Volver. Volver cuesta pese a que se sueñes con ello en cada caída del sol. Quería volver. Quería quedarme. Como sea, al final vuelvo a mi estudio y me coloco delante del ordenador con la sensación de que no puedo articular palabra. Nunca antes me había costado tanto ponerme a escribir. No sé bien si es porque tengo mucho que procesar o porque el silencio se dibuja como la opción más saludable.
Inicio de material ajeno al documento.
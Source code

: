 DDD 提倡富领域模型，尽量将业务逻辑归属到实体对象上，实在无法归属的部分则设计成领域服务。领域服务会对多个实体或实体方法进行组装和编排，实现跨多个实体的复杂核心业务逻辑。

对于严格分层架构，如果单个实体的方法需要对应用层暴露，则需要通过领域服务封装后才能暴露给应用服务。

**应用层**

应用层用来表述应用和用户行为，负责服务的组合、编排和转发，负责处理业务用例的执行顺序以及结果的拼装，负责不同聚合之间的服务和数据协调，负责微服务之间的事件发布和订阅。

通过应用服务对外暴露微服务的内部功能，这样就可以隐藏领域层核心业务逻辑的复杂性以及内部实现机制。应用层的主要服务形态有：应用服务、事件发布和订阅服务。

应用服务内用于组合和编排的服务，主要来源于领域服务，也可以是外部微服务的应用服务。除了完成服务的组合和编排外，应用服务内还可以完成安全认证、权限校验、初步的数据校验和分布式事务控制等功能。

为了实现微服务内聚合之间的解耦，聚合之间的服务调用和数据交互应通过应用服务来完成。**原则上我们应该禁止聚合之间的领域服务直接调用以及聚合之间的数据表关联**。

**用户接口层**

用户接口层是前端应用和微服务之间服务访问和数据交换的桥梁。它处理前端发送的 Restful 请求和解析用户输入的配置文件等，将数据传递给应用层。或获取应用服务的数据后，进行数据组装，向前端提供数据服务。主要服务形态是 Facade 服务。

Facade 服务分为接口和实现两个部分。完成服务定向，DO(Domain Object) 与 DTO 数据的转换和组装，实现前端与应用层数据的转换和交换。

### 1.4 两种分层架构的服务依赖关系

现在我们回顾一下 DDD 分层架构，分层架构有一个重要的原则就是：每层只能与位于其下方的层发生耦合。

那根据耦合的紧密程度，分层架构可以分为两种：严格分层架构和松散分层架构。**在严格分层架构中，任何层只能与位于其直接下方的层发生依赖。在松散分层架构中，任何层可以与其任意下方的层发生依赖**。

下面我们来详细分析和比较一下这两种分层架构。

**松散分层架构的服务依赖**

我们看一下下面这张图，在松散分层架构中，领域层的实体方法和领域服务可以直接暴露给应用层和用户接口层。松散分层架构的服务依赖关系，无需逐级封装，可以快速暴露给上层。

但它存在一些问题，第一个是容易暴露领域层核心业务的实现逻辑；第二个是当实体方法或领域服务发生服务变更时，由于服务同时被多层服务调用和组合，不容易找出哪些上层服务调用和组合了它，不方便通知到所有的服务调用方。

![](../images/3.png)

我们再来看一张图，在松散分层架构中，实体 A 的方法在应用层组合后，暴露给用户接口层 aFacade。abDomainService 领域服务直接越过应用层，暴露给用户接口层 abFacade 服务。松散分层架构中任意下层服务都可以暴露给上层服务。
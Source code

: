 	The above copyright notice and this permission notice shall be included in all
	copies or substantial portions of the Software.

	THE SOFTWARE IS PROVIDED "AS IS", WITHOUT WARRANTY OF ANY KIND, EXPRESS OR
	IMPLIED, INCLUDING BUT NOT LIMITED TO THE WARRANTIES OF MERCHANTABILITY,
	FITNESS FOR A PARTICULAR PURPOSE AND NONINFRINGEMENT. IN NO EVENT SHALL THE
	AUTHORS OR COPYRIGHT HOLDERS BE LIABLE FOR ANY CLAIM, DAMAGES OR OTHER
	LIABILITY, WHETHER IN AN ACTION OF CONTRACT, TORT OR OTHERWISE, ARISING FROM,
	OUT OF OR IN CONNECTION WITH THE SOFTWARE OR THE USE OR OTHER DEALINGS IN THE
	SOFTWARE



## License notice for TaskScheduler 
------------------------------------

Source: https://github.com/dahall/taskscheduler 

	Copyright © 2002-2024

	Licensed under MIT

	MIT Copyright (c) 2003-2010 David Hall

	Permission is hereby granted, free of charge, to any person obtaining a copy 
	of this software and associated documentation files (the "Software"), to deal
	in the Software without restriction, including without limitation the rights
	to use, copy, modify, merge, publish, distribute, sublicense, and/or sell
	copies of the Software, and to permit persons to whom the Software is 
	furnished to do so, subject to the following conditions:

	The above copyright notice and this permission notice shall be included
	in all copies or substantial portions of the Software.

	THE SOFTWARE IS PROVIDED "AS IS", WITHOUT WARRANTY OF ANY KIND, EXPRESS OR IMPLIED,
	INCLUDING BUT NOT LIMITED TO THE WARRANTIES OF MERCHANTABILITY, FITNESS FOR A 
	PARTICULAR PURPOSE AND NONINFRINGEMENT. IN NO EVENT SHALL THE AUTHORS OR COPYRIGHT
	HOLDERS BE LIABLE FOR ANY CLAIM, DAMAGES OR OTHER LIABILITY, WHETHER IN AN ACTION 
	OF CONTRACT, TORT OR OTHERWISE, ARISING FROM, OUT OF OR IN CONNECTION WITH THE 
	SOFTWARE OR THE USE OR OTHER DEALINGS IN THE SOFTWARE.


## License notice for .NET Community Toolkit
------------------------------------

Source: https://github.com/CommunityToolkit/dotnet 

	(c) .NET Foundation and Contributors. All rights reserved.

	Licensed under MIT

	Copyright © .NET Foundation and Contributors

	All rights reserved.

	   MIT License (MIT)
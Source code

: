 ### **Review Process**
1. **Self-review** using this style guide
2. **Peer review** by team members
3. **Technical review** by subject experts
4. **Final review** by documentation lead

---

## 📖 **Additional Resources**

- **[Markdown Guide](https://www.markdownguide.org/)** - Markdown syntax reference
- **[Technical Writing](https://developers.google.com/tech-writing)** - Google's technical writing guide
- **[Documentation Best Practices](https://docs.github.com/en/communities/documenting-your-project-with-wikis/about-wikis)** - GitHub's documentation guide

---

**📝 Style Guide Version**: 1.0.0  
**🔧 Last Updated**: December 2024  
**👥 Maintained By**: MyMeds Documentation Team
He pensado en cómo sería este post mientras trataba de dar esquinazo al jet lag. Pensé en la versión «guays» contando las maravillas de las mujeres que allá me acogieron y de las que vinieron a los talleres. Explicando que nunca antes había vivido el calor del «fenómeno fan» si es que yo puedo decir que eso es lo que el amor de muchas vino a traerme cada fin de semana. Podría realtar un montón de cosas bien chidas (molonas), hacer alarde de mi mexicano grosero y bien utilizado y pintar nubecitas de algodón porque, en realidad, no os estaría mintiendo. Todo fue perfecto. Sospechosamente perfecto, pero realmente perfecto. (La manía que tiene una de sospechar de lo bueno ¿verdad?).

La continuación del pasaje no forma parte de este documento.